What you should do |
Please quote exactly the opening lines of the data, from the first line to the one where "- got things" appears.

Given data |
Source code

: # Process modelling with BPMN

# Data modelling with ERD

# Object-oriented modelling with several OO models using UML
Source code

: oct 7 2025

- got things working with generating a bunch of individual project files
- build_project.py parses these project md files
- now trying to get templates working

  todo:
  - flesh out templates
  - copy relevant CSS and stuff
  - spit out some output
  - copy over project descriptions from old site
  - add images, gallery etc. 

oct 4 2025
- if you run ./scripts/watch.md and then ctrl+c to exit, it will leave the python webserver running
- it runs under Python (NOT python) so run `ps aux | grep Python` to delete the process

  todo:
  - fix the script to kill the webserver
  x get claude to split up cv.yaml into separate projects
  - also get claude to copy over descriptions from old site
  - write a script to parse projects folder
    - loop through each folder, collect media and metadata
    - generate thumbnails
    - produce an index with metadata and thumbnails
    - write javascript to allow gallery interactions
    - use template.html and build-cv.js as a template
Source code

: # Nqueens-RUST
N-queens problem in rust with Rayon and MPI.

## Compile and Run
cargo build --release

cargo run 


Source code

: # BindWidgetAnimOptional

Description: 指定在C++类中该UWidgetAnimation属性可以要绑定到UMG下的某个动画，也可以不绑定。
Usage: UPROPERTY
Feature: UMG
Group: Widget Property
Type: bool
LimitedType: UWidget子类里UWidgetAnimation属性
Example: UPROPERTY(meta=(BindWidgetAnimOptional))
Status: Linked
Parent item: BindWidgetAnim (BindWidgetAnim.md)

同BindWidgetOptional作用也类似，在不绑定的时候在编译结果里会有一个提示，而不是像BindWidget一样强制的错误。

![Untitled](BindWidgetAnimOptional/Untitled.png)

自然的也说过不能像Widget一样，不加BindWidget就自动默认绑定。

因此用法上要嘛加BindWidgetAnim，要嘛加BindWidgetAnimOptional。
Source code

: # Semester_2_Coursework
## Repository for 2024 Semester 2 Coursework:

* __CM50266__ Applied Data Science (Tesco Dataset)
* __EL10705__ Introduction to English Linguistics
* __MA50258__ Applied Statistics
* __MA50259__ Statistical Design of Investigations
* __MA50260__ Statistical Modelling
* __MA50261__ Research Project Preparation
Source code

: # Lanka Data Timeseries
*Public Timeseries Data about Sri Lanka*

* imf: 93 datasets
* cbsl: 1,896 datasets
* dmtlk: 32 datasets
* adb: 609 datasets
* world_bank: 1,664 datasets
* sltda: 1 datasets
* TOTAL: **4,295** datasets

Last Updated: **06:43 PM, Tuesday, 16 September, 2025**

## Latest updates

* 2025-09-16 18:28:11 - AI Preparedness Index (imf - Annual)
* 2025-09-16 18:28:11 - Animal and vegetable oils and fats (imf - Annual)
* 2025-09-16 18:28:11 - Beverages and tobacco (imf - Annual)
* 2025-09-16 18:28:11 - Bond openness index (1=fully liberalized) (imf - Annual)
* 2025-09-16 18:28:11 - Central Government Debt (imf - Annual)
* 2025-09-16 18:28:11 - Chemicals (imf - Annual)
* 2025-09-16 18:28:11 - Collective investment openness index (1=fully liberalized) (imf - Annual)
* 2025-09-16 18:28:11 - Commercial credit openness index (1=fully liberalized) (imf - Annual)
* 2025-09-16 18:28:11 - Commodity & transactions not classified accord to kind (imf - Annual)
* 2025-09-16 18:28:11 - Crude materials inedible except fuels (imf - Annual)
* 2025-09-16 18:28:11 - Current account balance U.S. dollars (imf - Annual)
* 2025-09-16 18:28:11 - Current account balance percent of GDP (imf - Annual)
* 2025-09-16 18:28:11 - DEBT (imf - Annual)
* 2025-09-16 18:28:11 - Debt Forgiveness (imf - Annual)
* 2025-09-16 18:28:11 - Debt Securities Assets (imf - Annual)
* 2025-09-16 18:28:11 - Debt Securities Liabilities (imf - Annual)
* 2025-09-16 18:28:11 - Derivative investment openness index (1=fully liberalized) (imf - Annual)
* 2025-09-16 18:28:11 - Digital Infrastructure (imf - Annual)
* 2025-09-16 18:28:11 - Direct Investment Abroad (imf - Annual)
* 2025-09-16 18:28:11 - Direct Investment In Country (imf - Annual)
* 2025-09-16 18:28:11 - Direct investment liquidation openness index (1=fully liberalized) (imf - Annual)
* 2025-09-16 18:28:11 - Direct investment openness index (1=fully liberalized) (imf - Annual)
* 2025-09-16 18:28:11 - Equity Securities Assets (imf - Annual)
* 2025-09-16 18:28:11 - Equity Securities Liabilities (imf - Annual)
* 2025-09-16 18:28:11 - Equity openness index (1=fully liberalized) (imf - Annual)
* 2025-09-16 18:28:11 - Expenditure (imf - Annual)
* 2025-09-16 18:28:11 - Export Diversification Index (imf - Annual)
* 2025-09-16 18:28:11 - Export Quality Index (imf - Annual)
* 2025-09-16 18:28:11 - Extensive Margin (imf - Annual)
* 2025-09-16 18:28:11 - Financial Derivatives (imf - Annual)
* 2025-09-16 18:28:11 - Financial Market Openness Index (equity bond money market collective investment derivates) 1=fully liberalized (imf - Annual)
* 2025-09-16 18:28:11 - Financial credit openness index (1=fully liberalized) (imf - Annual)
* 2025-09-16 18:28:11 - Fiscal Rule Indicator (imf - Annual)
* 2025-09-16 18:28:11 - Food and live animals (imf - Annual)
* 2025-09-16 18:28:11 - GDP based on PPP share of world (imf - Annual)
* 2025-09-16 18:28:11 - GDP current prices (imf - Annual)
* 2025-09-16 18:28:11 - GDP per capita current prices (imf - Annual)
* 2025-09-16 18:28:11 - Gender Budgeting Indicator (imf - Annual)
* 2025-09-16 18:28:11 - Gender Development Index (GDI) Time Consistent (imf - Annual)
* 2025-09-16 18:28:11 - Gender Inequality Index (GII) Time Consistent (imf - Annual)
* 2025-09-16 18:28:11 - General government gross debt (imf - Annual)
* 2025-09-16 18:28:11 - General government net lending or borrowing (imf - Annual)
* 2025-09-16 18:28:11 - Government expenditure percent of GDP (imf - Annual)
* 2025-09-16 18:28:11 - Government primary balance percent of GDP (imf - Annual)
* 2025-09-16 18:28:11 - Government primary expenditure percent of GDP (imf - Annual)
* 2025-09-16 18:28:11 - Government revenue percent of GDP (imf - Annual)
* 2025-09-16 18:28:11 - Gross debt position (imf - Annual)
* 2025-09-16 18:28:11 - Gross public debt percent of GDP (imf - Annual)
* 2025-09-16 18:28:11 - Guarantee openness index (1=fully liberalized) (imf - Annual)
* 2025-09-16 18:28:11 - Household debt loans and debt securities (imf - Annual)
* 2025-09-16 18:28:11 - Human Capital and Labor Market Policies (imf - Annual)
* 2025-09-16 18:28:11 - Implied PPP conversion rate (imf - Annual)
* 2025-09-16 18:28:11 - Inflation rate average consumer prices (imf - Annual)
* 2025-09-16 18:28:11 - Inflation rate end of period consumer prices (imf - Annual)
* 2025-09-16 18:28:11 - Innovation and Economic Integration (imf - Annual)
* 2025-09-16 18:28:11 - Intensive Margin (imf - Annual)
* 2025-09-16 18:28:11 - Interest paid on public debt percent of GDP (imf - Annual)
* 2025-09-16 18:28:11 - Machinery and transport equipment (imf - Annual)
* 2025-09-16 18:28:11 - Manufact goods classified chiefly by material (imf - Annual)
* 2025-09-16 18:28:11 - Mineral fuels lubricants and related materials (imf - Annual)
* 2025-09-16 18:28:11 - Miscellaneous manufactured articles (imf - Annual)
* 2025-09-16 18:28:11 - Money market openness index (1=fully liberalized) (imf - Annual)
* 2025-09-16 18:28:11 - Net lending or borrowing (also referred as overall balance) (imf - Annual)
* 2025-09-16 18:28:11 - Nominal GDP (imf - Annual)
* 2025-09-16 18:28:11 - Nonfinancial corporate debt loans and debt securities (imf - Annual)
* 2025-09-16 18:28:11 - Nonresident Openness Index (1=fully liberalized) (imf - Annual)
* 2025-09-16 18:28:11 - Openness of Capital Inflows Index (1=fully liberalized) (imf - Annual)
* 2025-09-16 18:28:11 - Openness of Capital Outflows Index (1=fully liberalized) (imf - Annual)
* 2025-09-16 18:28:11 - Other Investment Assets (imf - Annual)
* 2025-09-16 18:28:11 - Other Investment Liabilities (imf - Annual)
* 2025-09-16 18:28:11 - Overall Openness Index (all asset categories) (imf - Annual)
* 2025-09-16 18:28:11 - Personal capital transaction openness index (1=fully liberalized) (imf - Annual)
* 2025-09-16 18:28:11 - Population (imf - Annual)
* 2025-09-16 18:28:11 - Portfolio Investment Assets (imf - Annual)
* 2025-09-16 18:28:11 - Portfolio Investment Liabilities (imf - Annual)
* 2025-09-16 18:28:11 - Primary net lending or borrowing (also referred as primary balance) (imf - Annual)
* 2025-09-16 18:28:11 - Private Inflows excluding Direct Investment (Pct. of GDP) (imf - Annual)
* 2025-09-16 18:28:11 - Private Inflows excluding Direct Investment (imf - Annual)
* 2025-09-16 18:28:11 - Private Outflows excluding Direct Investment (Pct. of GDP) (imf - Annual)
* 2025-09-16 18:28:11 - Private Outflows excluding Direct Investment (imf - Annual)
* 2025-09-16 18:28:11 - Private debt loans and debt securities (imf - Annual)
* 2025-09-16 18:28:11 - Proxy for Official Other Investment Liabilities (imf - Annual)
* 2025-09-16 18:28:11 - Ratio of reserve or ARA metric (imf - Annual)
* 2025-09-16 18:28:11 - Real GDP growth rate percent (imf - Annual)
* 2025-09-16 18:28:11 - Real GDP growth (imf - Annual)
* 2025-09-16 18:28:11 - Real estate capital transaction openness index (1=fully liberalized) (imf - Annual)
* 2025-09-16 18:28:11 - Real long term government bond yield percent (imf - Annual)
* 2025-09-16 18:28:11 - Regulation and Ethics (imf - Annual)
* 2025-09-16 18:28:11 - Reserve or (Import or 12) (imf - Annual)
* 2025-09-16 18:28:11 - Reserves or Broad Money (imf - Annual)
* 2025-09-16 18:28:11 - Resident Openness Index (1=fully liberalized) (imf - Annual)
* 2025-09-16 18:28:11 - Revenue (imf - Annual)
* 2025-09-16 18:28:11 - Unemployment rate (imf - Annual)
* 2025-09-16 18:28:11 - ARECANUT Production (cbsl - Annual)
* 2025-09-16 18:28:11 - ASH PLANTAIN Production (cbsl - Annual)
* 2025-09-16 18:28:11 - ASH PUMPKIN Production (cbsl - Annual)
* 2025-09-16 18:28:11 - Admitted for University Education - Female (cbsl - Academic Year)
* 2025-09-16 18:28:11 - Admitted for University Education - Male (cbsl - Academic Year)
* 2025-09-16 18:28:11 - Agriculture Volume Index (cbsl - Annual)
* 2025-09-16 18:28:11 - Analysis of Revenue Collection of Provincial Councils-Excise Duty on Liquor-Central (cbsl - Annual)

Task result |
Source code

: # Process modelling with BPMN

# Data modelling with ERD

# Object-oriented modelling with several OO models using UML
Source code

: oct 7 2025

- got things working with generating a bunch of individual project files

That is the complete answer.